(Source texts of formatted documents)
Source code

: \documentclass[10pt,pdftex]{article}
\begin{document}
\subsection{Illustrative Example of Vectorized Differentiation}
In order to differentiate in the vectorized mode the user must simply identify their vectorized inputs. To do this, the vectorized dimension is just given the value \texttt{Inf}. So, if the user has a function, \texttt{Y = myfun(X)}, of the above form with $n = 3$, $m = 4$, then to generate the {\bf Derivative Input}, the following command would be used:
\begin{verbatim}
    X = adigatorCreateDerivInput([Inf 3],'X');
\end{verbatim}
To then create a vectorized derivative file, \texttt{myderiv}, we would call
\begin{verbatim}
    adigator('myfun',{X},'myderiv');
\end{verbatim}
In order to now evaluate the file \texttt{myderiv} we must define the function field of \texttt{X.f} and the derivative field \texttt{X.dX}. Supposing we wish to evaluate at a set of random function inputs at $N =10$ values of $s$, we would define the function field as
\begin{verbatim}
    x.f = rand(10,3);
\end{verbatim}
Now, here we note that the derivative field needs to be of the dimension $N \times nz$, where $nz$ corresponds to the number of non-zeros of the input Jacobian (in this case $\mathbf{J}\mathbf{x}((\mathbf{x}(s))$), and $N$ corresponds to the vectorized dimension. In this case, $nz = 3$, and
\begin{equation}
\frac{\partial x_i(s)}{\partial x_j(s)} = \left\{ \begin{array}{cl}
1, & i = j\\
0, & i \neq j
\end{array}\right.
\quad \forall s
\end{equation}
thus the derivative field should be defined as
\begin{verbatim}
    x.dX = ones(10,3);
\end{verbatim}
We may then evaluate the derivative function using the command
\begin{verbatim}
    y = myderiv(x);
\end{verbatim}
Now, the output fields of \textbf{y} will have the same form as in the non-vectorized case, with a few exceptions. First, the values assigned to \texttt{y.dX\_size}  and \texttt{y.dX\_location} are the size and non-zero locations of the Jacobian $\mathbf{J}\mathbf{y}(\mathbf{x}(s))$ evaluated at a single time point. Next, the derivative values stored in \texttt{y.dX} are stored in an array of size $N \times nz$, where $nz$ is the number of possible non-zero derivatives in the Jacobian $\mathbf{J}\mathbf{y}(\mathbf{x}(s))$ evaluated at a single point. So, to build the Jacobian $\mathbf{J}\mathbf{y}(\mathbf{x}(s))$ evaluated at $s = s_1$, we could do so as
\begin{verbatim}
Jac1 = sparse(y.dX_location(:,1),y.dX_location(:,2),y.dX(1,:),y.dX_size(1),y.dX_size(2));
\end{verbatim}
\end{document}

| The problem |
Line by line, transcribe all of the records exactly.

| Your solution |
Source code

: \documentclass[10pt,pdftex]{article}
\begin{document}
\subsection{Illustrative Example of Vectorized Differentiation}
In order to differentiate in the vectorized mode the user must simply identify their vectorized inputs. To do this, the vectorized dimension is just given the value \texttt{Inf}. So, if the user has a function, \texttt{Y = myfun(X)}, of the above form with $n = 3$, $m = 4$, then to generate the {\bf Derivative Input}, the following command would be used:
\begin{verbatim}
    X = adigatorCreateDerivInput([Inf 3],'X');
\end{verbatim}
To then create a vectorized derivative file, \texttt{myderiv}, we would call
\begin{verbatim}
    adigator('myfun',{X},'myderiv');
\end{verbatim}
In order to now evaluate the file \texttt{myderiv} we must define the function field of \texttt{X.f} and the derivative field \texttt{X.dX}. Supposing we wish to evaluate at a set of random function inputs at $N =10$ values of $s$, we would define the function field as
\begin{verbatim}
    x.f = rand(10,3);
\end{verbatim}
Now, here we note that the derivative field needs to be of the dimension $N \times nz$, where $nz$ corresponds to the number of non-zeros of the input Jacobian (in this case $\mathbf{J}\mathbf{x}((\mathbf{x}(s))$), and $N$ corresponds to the vectorized dimension. In this case, $nz = 3$, and
\begin{equation}
\frac{\partial x_i(s)}{\partial x_j(s)} = \left\{ \begin{array}{cl}
1, & i = j\\
0, & i \neq j
\end{array}\right.
\quad \forall s
\end{equation}
thus the derivative field should be defined as
\begin{verbatim}
    x.dX = ones(10,3);
\end{verbatim}
We may then evaluate the derivative function using the command
\begin{verbatim}
    y = myderiv(x);
\end{verbatim}
Now, the output fields of \textbf{y} will have the same form as in the non-vectorized case, with a few exceptions. First, the values assigned to \texttt{y.dX\_size}  and \texttt{y.dX\_location} are the size and non-zero locations of the Jacobian $\mathbf{J}\mathbf{y}(\mathbf{x}(s))$ evaluated at a single time point. Next, the derivative values stored in \texttt{y.dX} are stored in an array of size $N \times nz$, where $nz$ is the number of possible non-zero derivatives in the Jacobian $\mathbf{J}\mathbf{y}(\mathbf{x}(s))$ evaluated at a single point. So, to build the Jacobian $\mathbf{J}\mathbf{y}(\mathbf{x}(s))$ evaluated at $s = s_1$, we could do so as
\begin{verbatim}
Jac1 = sparse(y.dX_location(:,1),y.dX_location(:,2),y.dX(1,:),y.dX_size(1),y.dX_size(2));
\end{verbatim}
\end{document}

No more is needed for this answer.